Chapter 10: "Groundhog Day"

I had just completed my one task for every day after my morning national security briefing: read and veto a Republican bill to dismantle Obamacare. So what else was there to do for the rest of the day? I was snoozing away on my antique French baroque sofa when Shaggy knocked on the door.

"Enter!" I shouted from the sofa. Shaggy marched in. Hadn't I been here before? Come to think of it, the entire last week had begun exactly the same way. This day was to be different.

"You have a foreign policy crisis to deal with. The Saudis just chopped the head off a Shiite cleric."

"Was he a terrorist?"

"No."

"Did he advocate terrorism?"

"No."

"Then what did he do?"

"He was a pain in the ass."

"That's it?"

"Yup."

"Damn, the entire Republican Party would get their heads chopped off over there."

Shaggy looked at me strangely, and then smiled. He said nothing.

"I know it's not politically correct to say this, but I am getting tired of Muslims. Can you get me Putin on the phone? I have a proposal for him. There's one course of action with Muslims that no one ever seems to have tried."

"What's that?"

"Leave them alone."

Shaggy then reminded me that it was the middle of the night in Russia, and perhaps I should wait until late evening to contact him. I agreed that was wise, and just before going to bed, Shaggy had Putin on the phone. No translator.
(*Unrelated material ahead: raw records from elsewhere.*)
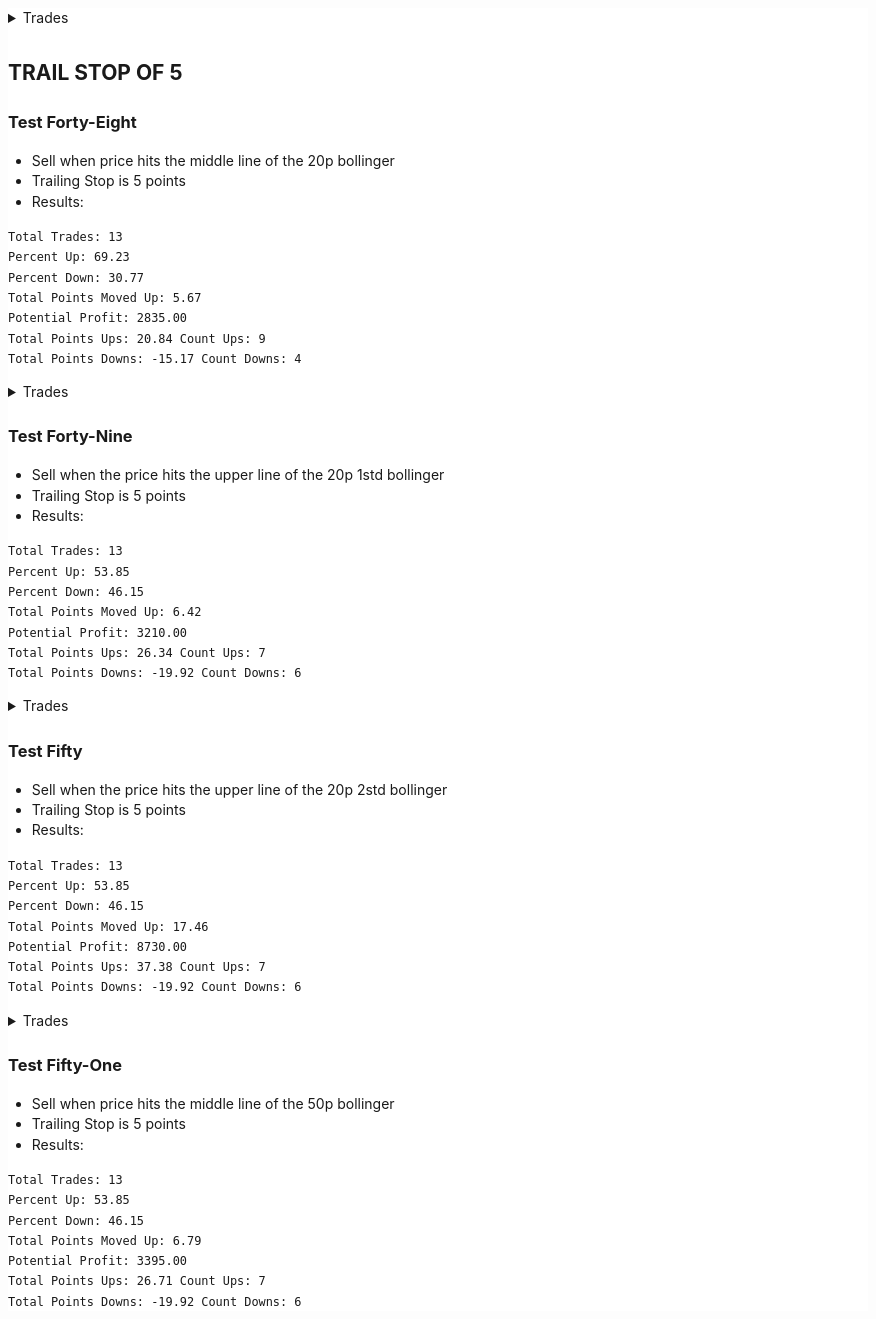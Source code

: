 <details><summary>Trades</summary></details>

## TRAIL STOP OF 5

### Test Forty-Eight
* Sell when price hits the middle line of the 20p bollinger
* Trailing Stop is 5 points
* Results:
```
Total Trades: 13
Percent Up: 69.23
Percent Down: 30.77
Total Points Moved Up: 5.67
Potential Profit: 2835.00
Total Points Ups: 20.84 Count Ups: 9
Total Points Downs: -15.17 Count Downs: 4
```

<details><summary>Trades</summary></details>

### Test Forty-Nine
* Sell when the price hits the upper line of the 20p 1std bollinger
* Trailing Stop is 5 points
* Results:
```
Total Trades: 13
Percent Up: 53.85
Percent Down: 46.15
Total Points Moved Up: 6.42
Potential Profit: 3210.00
Total Points Ups: 26.34 Count Ups: 7
Total Points Downs: -19.92 Count Downs: 6
```

<details><summary>Trades</summary></details>

### Test Fifty
* Sell when the price hits the upper line of the 20p 2std bollinger
* Trailing Stop is 5 points
* Results:
```
Total Trades: 13
Percent Up: 53.85
Percent Down: 46.15
Total Points Moved Up: 17.46
Potential Profit: 8730.00
Total Points Ups: 37.38 Count Ups: 7
Total Points Downs: -19.92 Count Downs: 6
```

<details><summary>Trades</summary></details>

### Test Fifty-One
* Sell when price hits the middle line of the 50p bollinger
* Trailing Stop is 5 points
* Results:
```
Total Trades: 13
Percent Up: 53.85
Percent Down: 46.15
Total Points Moved Up: 6.79
Potential Profit: 3395.00
Total Points Ups: 26.71 Count Ups: 7
Total Points Downs: -19.92 Count Downs: 6
```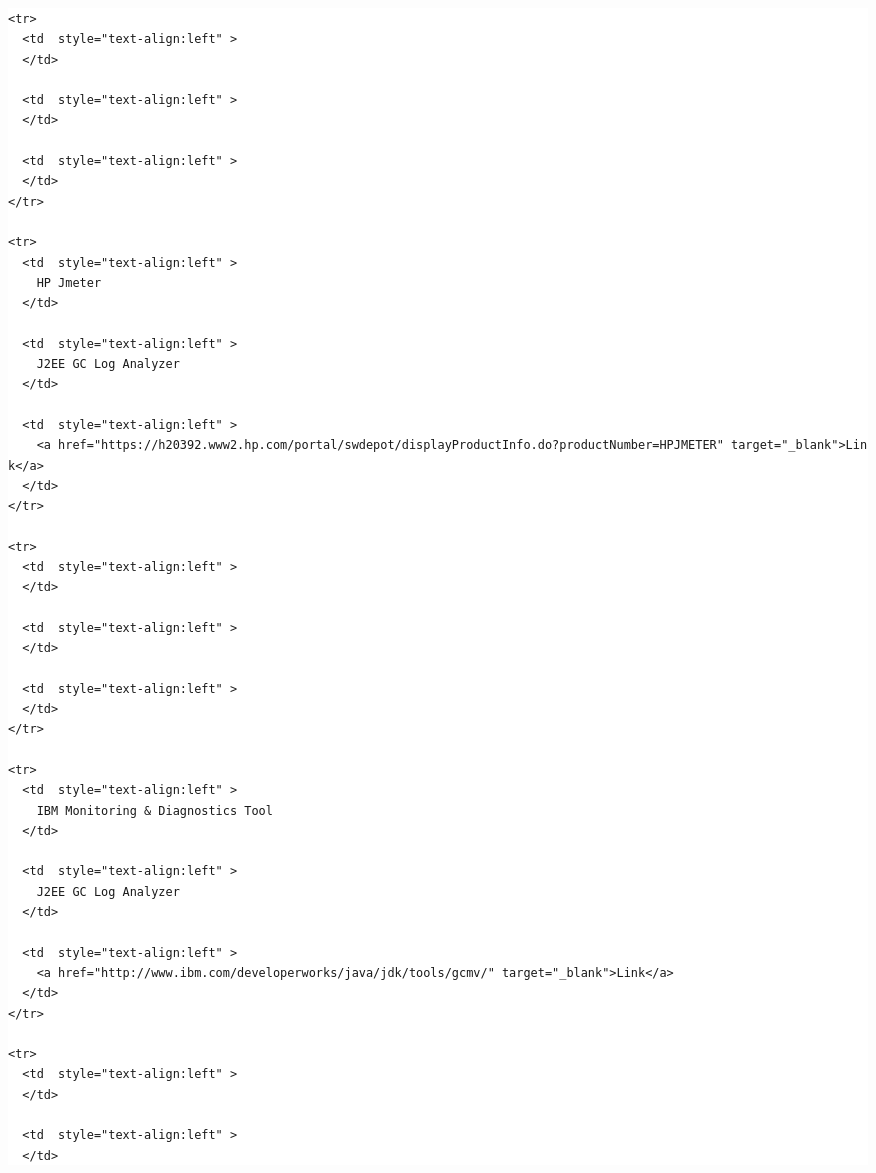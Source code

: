     <tr>
      <td  style="text-align:left" >
      </td>

      <td  style="text-align:left" >
      </td>

      <td  style="text-align:left" >
      </td>
    </tr>

    <tr>
      <td  style="text-align:left" >
        HP Jmeter
      </td>

      <td  style="text-align:left" >
        J2EE GC Log Analyzer
      </td>

      <td  style="text-align:left" >
        <a href="https://h20392.www2.hp.com/portal/swdepot/displayProductInfo.do?productNumber=HPJMETER" target="_blank">Link</a>
      </td>
    </tr>

    <tr>
      <td  style="text-align:left" >
      </td>

      <td  style="text-align:left" >
      </td>

      <td  style="text-align:left" >
      </td>
    </tr>

    <tr>
      <td  style="text-align:left" >
        IBM Monitoring & Diagnostics Tool
      </td>

      <td  style="text-align:left" >
        J2EE GC Log Analyzer
      </td>

      <td  style="text-align:left" >
        <a href="http://www.ibm.com/developerworks/java/jdk/tools/gcmv/" target="_blank">Link</a>
      </td>
    </tr>

    <tr>
      <td  style="text-align:left" >
      </td>

      <td  style="text-align:left" >
      </td>
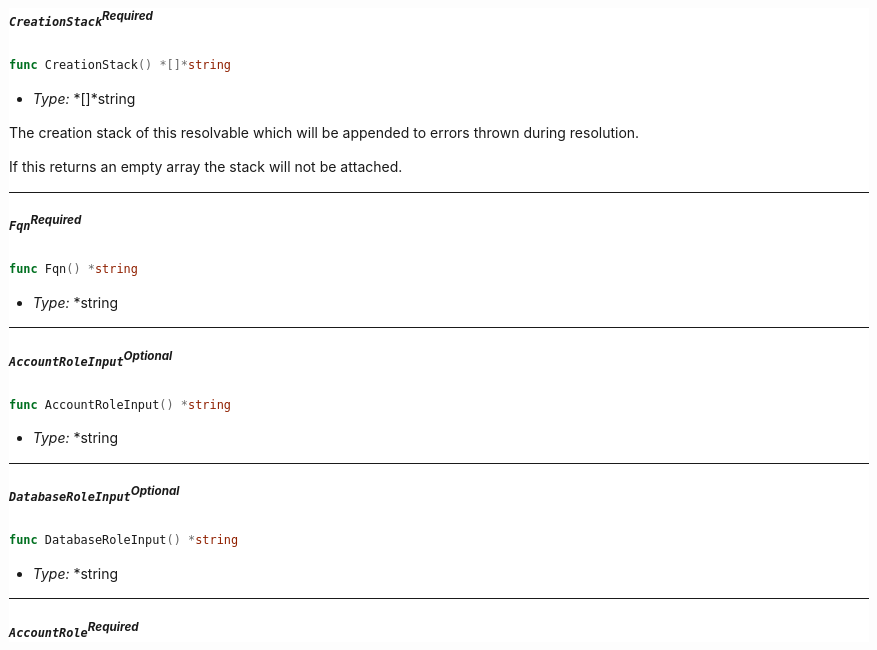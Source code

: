 
##### `CreationStack`<sup>Required</sup> <a name="CreationStack" id="@cdktf/provider-snowflake.dataSnowflakeGrants.DataSnowflakeGrantsFutureGrantsToOutputReference.property.creationStack"></a>

```go
func CreationStack() *[]*string
```

- *Type:* *[]*string

The creation stack of this resolvable which will be appended to errors thrown during resolution.

If this returns an empty array the stack will not be attached.

---

##### `Fqn`<sup>Required</sup> <a name="Fqn" id="@cdktf/provider-snowflake.dataSnowflakeGrants.DataSnowflakeGrantsFutureGrantsToOutputReference.property.fqn"></a>

```go
func Fqn() *string
```

- *Type:* *string

---

##### `AccountRoleInput`<sup>Optional</sup> <a name="AccountRoleInput" id="@cdktf/provider-snowflake.dataSnowflakeGrants.DataSnowflakeGrantsFutureGrantsToOutputReference.property.accountRoleInput"></a>

```go
func AccountRoleInput() *string
```

- *Type:* *string

---

##### `DatabaseRoleInput`<sup>Optional</sup> <a name="DatabaseRoleInput" id="@cdktf/provider-snowflake.dataSnowflakeGrants.DataSnowflakeGrantsFutureGrantsToOutputReference.property.databaseRoleInput"></a>

```go
func DatabaseRoleInput() *string
```

- *Type:* *string

---

##### `AccountRole`<sup>Required</sup> <a name="AccountRole" id="@cdktf/provider-snowflake.dataSnowflakeGrants.DataSnowflakeGrantsFutureGrantsToOutputReference.property.accountRole"></a>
"You want be seen with me in public? After crazy news conference?"

"I have a proposal for you on dealing with all the problems in the Middle East."

"Speak."

"The one course of action that no one has tried in dealing with Muslims is to leave them alone. Withdraw all military forces and stop all military aid to Muslim countries. Let them sort out their differences on their own. If we send anything, let it be food – not weapons, not soldiers, not bombs, not drones, and certainly not money."

"Interesting. Does that include Israel? I would consider it if you showed that you are serious."

" Yes, that includes Israel. I've already ordered the closing of some U.S. military bases in the Middle East. I'm thinking about closing all of them. Even the ones in Iraq and Afghanistan."

"You have death wish. You want Russian passport?"

"What?"

"Just in case. We put you in same apartment building as Snowden."

"I need to pardon him."

"You do have death wish. I arrange Russian passport for you. Pick up at Russian Embassy. Don't refuse. You never know when you will need it. You might want to have escape plan ready. Don't use the JFK tunnels. Everybody knows about those."

"JFK tunnels?"

"The tunnels John F. Kennedy used to sneak Marilyn Monroe into the White House."

"Oh, those tunnels."

"We can meet for discussion in Ottawa, Canada. I have trip planned there.

"Send me details at my official email address. I'll meet you there."

"Madame President?"

"Yes."

"We really should stop meeting like this. People will say we're in love."